THE DATA section start

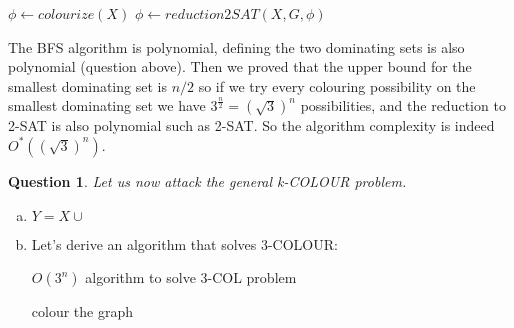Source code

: \documentclass{article}
\newtheorem{Question}[theorem]{Question}
\begin{document}
\begin{enumerate}[(a)]
\begin{algorithm}[H]
\begin{algorithmic}
            \EndIf
            \State $\phi \gets colourize(X)$
            \State $\phi \gets reduction2SAT(X, G, \phi)$
        \end{algorithmic}
    \end{algorithm}
    The BFS algorithm is polynomial, defining the two dominating sets is also polynomial (question above). Then we proved that the upper bound for the smallest dominating set is $n/2$ so if we try every colouring possibility on the smallest dominating set we have $3^{\frac{n}{2}} = (\sqrt{3})^n$ possibilities, and the reduction to 2-SAT is also polynomial such as 2-SAT. So the algorithm complexity is indeed $O^*((\sqrt{3})^n)$.
\end{enumerate}
\begin{Question}
    Let us now attack the general k-COLOUR problem.
\end{Question}
\begin{enumerate}[(a)]
    \item $Y = X \cup $
    \item Let's derive an algorithm that solves 3-COLOUR:
    \begin{algorithm}[H]
        \caption{$O(3^n)$ algorithm to solve 3-COL problem}    
        \begin{algorithmic}
            \State colour the graph
        \end{algorithmic}
    \end{algorithm}
\end{enumerate}
\end{document}
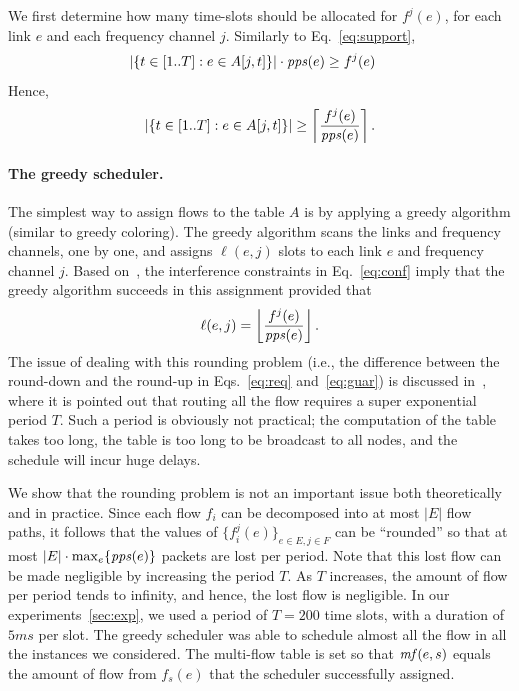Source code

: \documentclass[12pt]{article}
\newenvironment{proof sketch}[1]{\noindent {\emph{Proof sketch of #1:}}}{\hfill \qed}
\newcommand{\pps}{\text{\emph{pps}}}
\newcommand{\mf}{\text{\emph{mf}}}
\begin{document}
We first determine how many time-slots should be allocated for
$f^j(e)$, for each link $e$ and each frequency channel $j$.  Similarly to Eq.~\ref{eq:support},
\begin{align*}
  |\{ t\in[1..T] :e\in A[j,t]\}| \cdot \pps(e) &\geq f^j(e)
\end{align*}
Hence,
\begin{align}\label{eq:req}
  |\{ t\in[1..T] :e\in A[j,t]\}| \geq \left\lceil \frac{f^j(e)}{\pps(e)} \right\rceil.
  \end{align}
\paragraph{The greedy scheduler.}
  The simplest way to assign flows to the table $A$ is by applying a
  greedy algorithm (similar to greedy coloring).  The greedy algorithm scans the links and
  frequency channels, one by one, and assigns $\ell(e,j)$ slots to
  each link $e$ and frequency channel $j$.  Based
  on~\cite{alicherry2005joint11,kumar2004end,buragohain2007improved},
  the interference constraints in Eq.~\ref{eq:conf} imply that the
  greedy algorithm succeeds in this assignment provided that
\begin{align}\label{eq:guar}
 \ell(e,j) = \left\lfloor \frac{f^j(e)}{\pps(e)} \right\rfloor.
  \end{align}
  The issue of dealing with this rounding problem (i.e., the
  difference between the round-down and the round-up in Eqs.~\ref{eq:req} and~\ref{eq:guar}) is discussed
  in~\cite{wan2009multiflows}, where it is pointed out that routing
  all the flow requires a super exponential period $T$. Such a period
  is obviously not practical; the computation of the table takes too
  long, the table is too long to be broadcast to all nodes, and
  the schedule will incur huge delays.

  We show that the rounding problem is not an important issue both
  theoretically and in practice.  Since each flow $f_i$ can be
  decomposed into at most $|E|$ flow paths, it follows that the values
  of $\{f^j_i(e)\}_{e\in E, j\in F}$ can be ``rounded'' so that at
  most $|E|\cdot \max_e \{\pps(e)\}$ packets are lost per period.
  Note that this lost flow can be made negligible by increasing the
  period $T$.  As $T$ increases, the amount of flow per period tends
  to infinity, and hence, the lost flow is negligible. In our
  experiments~\ref{sec:exp}, we used a period of $T=200$ time slots,
  with a duration of $5ms$ per slot. The greedy scheduler was able to
  schedule almost all the flow in all the instances we considered.
  The multi-flow table is set so that $\mf(e,s)$ equals the amount of
  flow from $f_s(e)$ that the scheduler successfully assigned.
\end{document}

THE DATA section end

▶ [WHAT TO DO] Your task is to write out, exactly, the line that contains "long, the table" and each line after it to the end of the data, with no other lines.

▶ [SOLVED EXERCISE]
  long, the table is too long to be broadcast to all nodes, and
  the schedule will incur huge delays.

  We show that the rounding problem is not an important issue both
  theoretically and in practice.  Since each flow $f_i$ can be
  decomposed into at most $|E|$ flow paths, it follows that the values
  of $\{f^j_i(e)\}_{e\in E, j\in F}$ can be ``rounded'' so that at
  most $|E|\cdot \max_e \{\pps(e)\}$ packets are lost per period.
  Note that this lost flow can be made negligible by increasing the
  period $T$.  As $T$ increases, the amount of flow per period tends
  to infinity, and hence, the lost flow is negligible. In our
  experiments~\ref{sec:exp}, we used a period of $T=200$ time slots,
  with a duration of $5ms$ per slot. The greedy scheduler was able to
  schedule almost all the flow in all the instances we considered.
  The multi-flow table is set so that $\mf(e,s)$ equals the amount of
  flow from $f_s(e)$ that the scheduler successfully assigned.
\end{document}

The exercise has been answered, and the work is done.